View Full Version : L-SMASH Source
Sparktank
19th September 2019, 02:39
Sure, let's do both. But we should all use the same stream.
Ooh, this sounds fun.
new thread? get everyone involved.
GTX 1060 3GB checking in.
Sparktank
19th September 2019, 02:39
Bonus x265
https://i.imgsafe.org/28/286ce86c97.png
Also, how do you make these graphs?
MeteorRain
19th September 2019, 03:59
Which downscaler should I use? I can make tests. I prefer spline64 for 4k to 1080p, but maybe there are something better?
Has anyone tried GPU resizer from DGSource?
DJATOM
19th September 2019, 11:04
I've tried it for downscaling of some movie and it was fine. Didn't tested on anime.
Atak_Snajpera
19th September 2019, 14:04
Ah, data. Sweet.
If you make available that 10-minute source clip I'd like to try this with a high-end nVidia GPU (2080 Ti) and DGSource() under both Avisynth+ and Vapoursynth (native). Can you please do that for us? Thank you. If you need access to my FTP just send me a PM.
DJATOM says he can't duplicate your effect so it would be nice to get some other data points.
Uploading in progress... Will take probably few hours.

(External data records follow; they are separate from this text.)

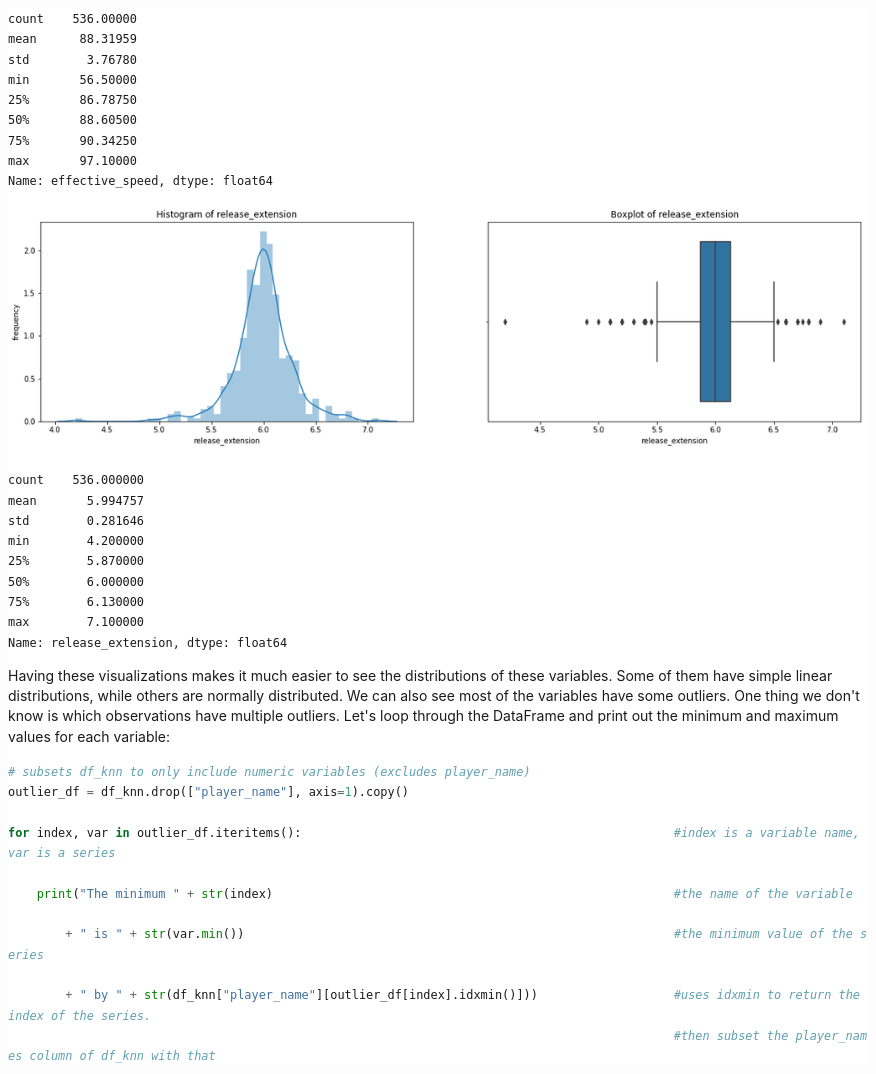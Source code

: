
    
    count    536.00000
    mean      88.31959
    std        3.76780
    min       56.50000
    25%       86.78750
    50%       88.60500
    75%       90.34250
    max       97.10000
    Name: effective_speed, dtype: float64
    
    
    


![png](output_101_20.png)


    
    count    536.000000
    mean       5.994757
    std        0.281646
    min        4.200000
    25%        5.870000
    50%        6.000000
    75%        6.130000
    max        7.100000
    Name: release_extension, dtype: float64
    
    
    

Having these visualizations makes it much easier to see the distributions of these variables. Some of them have simple linear distributions, while others are normally distributed. We can also see most of the variables have some outliers. One thing we don't know is which observations have multiple outliers. Let's loop through the DataFrame and print out the minimum and maximum values for each variable:


```python
# subsets df_knn to only include numeric variables (excludes player_name)
outlier_df = df_knn.drop(["player_name"], axis=1).copy()

for index, var in outlier_df.iteritems():                                                    #index is a variable name, var is a series
    
    print("The minimum " + str(index)                                                        #the name of the variable
                                                                                              
        + " is " + str(var.min())                                                            #the minimum value of the series
          
        + " by " + str(df_knn["player_name"][outlier_df[index].idxmin()]))                   #uses idxmin to return the index of the series.
                                                                                             #then subset the player_names column of df_knn with that
```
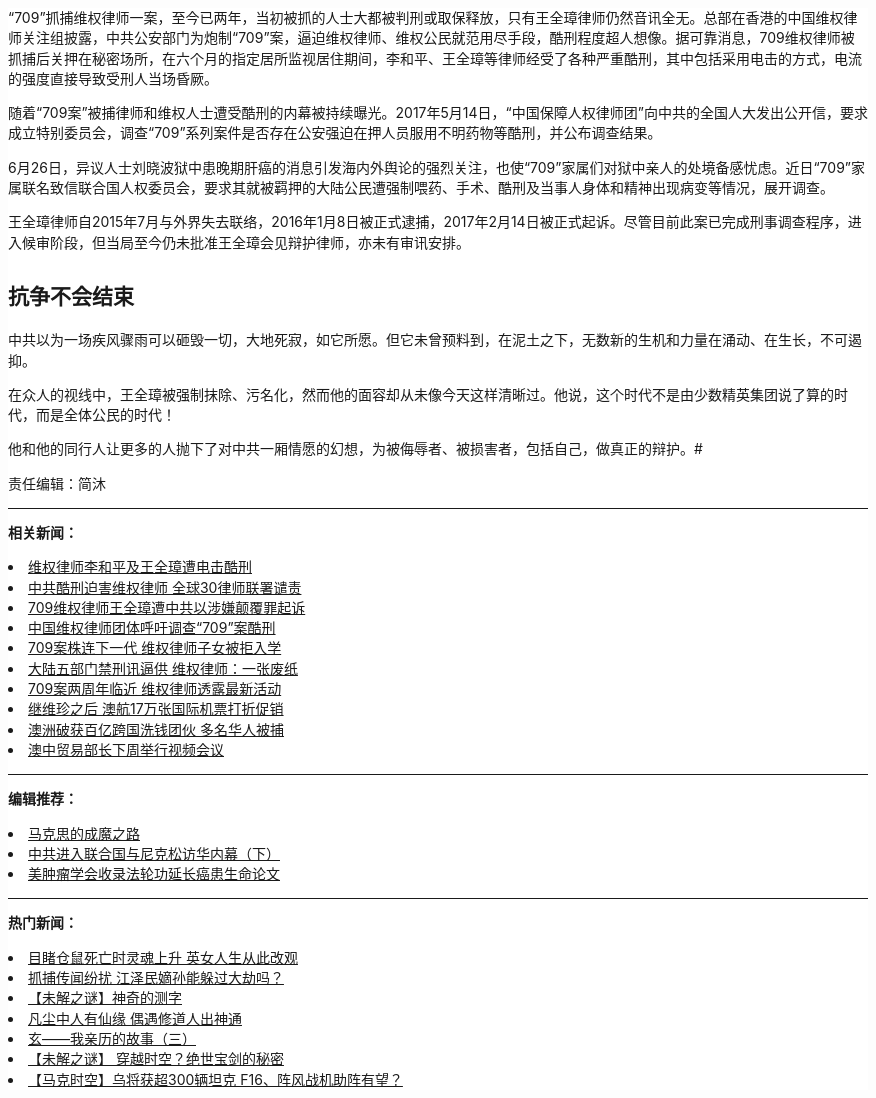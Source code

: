 <p>“709”抓捕维权律师一案，至今已两年，当初被抓的人士大都被判刑或取保释放，只有王全璋律师仍然音讯全无。总部在香港的中国维权律师关注组披露，中共公安部门为炮制“709”案，逼迫维权律师、维权公民就范用尽手段，酷刑程度超人想像。据可靠消息，<ahref="https://github.com/19920513/djy/blob/master/gb/tag/709%E7%BB%B4%E6%9D%83%E5%BE%8B%E5%B8%88.md#1">709维权律师</a>被抓捕后关押在秘密场所，在六个月的指定居所监视居住期间，李和平、王全璋等律师经受了各种严重酷刑，其中包括采用电击的方式，电流的强度直接导致受刑人当场昏厥。</p>
<p>随着“709案”被捕律师和维权人士遭受酷刑的内幕被持续曝光。2017年5月14日，“中国保障人权律师团”向中共的全国人大发出公开信，要求成立特别委员会，调查“709”系列案件是否存在公安强迫在押人员服用不明药物等酷刑，并公布调查结果。</p>
<p>6月26日，异议人士刘晓波狱中患晚期肝癌的消息引发海内外舆论的强烈关注，也使“709”家属们对狱中亲人的处境备感忧虑。近日“709”家属联名致信联合国人权委员会，要求其就被羁押的大陆公民遭强制喂药、手术、酷刑及当事人身体和精神出现病变等情况，展开调查。</p>
<p>王全璋律师自2015年7月与外界失去联络，2016年1月8日被正式逮捕，2017年2月14日被正式起诉。尽管目前此案已完成刑事调查程序，进入候审阶段，但当局至今仍未批准王全璋会见辩护律师，亦未有审讯安排。</p>
<h2>抗争不会结束</h2>
<p>中共以为一场疾风骤雨可以砸毁一切，大地死寂，如它所愿。但它未曾预料到，在泥土之下，无数新的生机和力量在涌动、在生长，不可遏抑。</p>
<p>在众人的视线中，王全璋被强制抹除、污名化，然而他的面容却从未像今天这样清晰过。他说，这个时代不是由少数精英集团说了算的时代，而是全体公民的时代！</p>
<p>他和他的同行人让更多的人抛下了对中共一厢情愿的幻想，为被侮辱者、被损害者，包括自己，做真正的辩护。#</p>
<p>责任编辑：简沐</p>

<hr>


<strong>相关新闻：</strong>
<li><a href="https://github.com/19920513/djy/blob/master/gb/17/1/23/n8738856.md#1">维权律师李和平及王全璋遭电击酷刑</a></li>
<li><a href="https://github.com/19920513/djy/blob/master/gb/17/1/25/n8745967.md#1">中共酷刑迫害维权律师 全球30律师联署谴责</a></li>
<li><a href="https://github.com/19920513/djy/blob/master/gb/17/2/16/n8818319.md#1">709维权律师王全璋遭中共以涉嫌颠覆罪起诉</a></li>
<li><a href="https://github.com/19920513/djy/blob/master/gb/17/5/16/n9147588.md#1">中国维权律师团体呼吁调查“709”案酷刑</a></li>
<li><a href="https://github.com/19920513/djy/blob/master/gb/17/5/17/n9154382.md#1">709案株连下一代 维权律师子女被拒入学</a></li>
<li><a href="https://github.com/19920513/djy/blob/master/gb/17/6/29/n9333926.md#1">大陆五部门禁刑讯逼供 维权律师：一张废纸</a></li>
<li><a href="https://github.com/19920513/djy/blob/master/gb/17/7/6/n9362109.md#1">709案两周年临近 维权律师透露最新活动</a></li>
<li><a href="https://github.com/19920513/djy/blob/master/gb/23/2/2/n13920674.md#1">继维珍之后 澳航17万张国际机票打折促销</a></li>
<li><a href="https://github.com/19920513/djy/blob/master/gb/23/2/2/n13920620.md#1">澳洲破获百亿跨国洗钱团伙 多名华人被捕</a></li>
<li><a href="https://github.com/19920513/djy/blob/master/gb/23/2/1/n13919909.md#1">澳中贸易部长下周举行视频会议</a></li>
<hr>


<strong>编辑推荐：</strong>
<li><a href="https://github.com/19920513/djy/blob/master/gb/10/11/7/n3077476.md?dfh#1" target="_blank">马克思的成魔之路</a></li><li><a href="https://github.com/tsiac2612/djy/blob/master/gb/18/2/14/n10143963.md#1" target="_blank">中共进入联合国与尼克松访华内幕（下）</a></li><li><a href="https://github.com/tsiac2612/djy/blob/master/gb/16/6/16/n8005208.md#1" target="_blank">美肿瘤学会收录法轮功延长癌患生命论文</a></li>
<hr>

<strong>热门新闻：</strong>
<li><a href="https://github.com/19920513/djy/blob/master/gb/23/1/27/n13916753.md#1">目睹仓鼠死亡时灵魂上升 英女人生从此改观</a></li>
<li><a href="https://github.com/19920513/djy/blob/master/gb/23/1/28/n13917279.md#1">抓捕传闻纷扰 江泽民嫡孙能躲过大劫吗？</a></li>
<li><a href="https://github.com/19920513/djy/blob/master/gb/23/1/28/n13916973.md#1">【未解之谜】神奇的测字</a></li>
<li><a href="https://github.com/19920513/djy/blob/master/gb/23/1/23/n13913681.md#1">凡尘中人有仙缘 偶遇修道人出神通</a></li>
<li><a href="https://github.com/19920513/djy/blob/master/gb/23/1/13/n13906270.md#1">玄——我亲历的故事（三）</a></li>
<li><a href="https://github.com/19920513/djy/blob/master/gb/23/2/1/n13919645.md#1">【未解之谜】 穿越时空？绝世宝剑的秘密</a></li>
<li><a href="https://github.com/19920513/djy/blob/master/gb/23/2/1/n13920151.md#1">【马克时空】乌将获超300辆坦克 F16、阵风战机助阵有望？</a></li>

New test with added very useful MDegrain2 (can reduce file size in Constant Quality by factor of 1.7x). I did only 4 tests because it takes way to much time!
ScriptSW.avs
LoadPlugin("C:\Program Files (x86)\RipBot264\Tools\AviSynth plugins\lsmash\LSMASHSource.dll")
video=LWLibavVideoSource("C:\Temp\Video.mkv",cachefile="C:\Temp\Video.mkv.lwi",prefer_hw=0)
Loadplugin("C:\Program Files (x86)\RipBot264\Tools\AviSynth plugins\mvtools\mvtools2.dll")
super=MSuper(video,pel=2)
fv1=MAnalyse(super,isb=false,delta=1,overlap=4)
bv1=MAnalyse(super,isb=true,delta=1,overlap=4)
fv2=MAnalyse(super,isb=false,delta=2,overlap=4)
bv2=MAnalyse(super,isb=true,delta=2,overlap=4)
video=MDegrain2(video,super,bv1,fv1,bv2,fv2,thSAD=400)
video=Prefetch(video,4)
return video
ScriptHW.avs
LoadPlugin("C:\Program Files (x86)\RipBot264\Tools\AviSynth plugins\lsmash\LSMASHSource.dll")
video=LWLibavVideoSource("C:\Temp\Video.mkv",cachefile="C:\Temp\Video.mkv.lwi",prefer_hw=1)
Loadplugin("C:\Program Files (x86)\RipBot264\Tools\AviSynth plugins\mvtools\mvtools2.dll")
super=MSuper(video,pel=2)
fv1=MAnalyse(super,isb=false,delta=1,overlap=4)
bv1=MAnalyse(super,isb=true,delta=1,overlap=4)
fv2=MAnalyse(super,isb=false,delta=2,overlap=4)
bv2=MAnalyse(super,isb=true,delta=2,overlap=4)
video=MDegrain2(video,super,bv1,fv1,bv2,fv2,thSAD=400)
video=Prefetch(video,4)
return video
https://i.imgsafe.org/37/37bfdbdafa.png
videoh
19th September 2019, 14:07
Atak,
Any chance you can share your stream as I requested?
Atak_Snajpera
19th September 2019, 14:13
Also, how do you make these graphs?
LibreOffice calc
Atak_Snajpera
19th September 2019, 14:14
Atak,
Any chance you can share your stream as I requested?
It is being uploaded right now to mediafire...will take few hours.
poisondeathray
19th September 2019, 15:04
What was the "proper" way to MT GPU filters ?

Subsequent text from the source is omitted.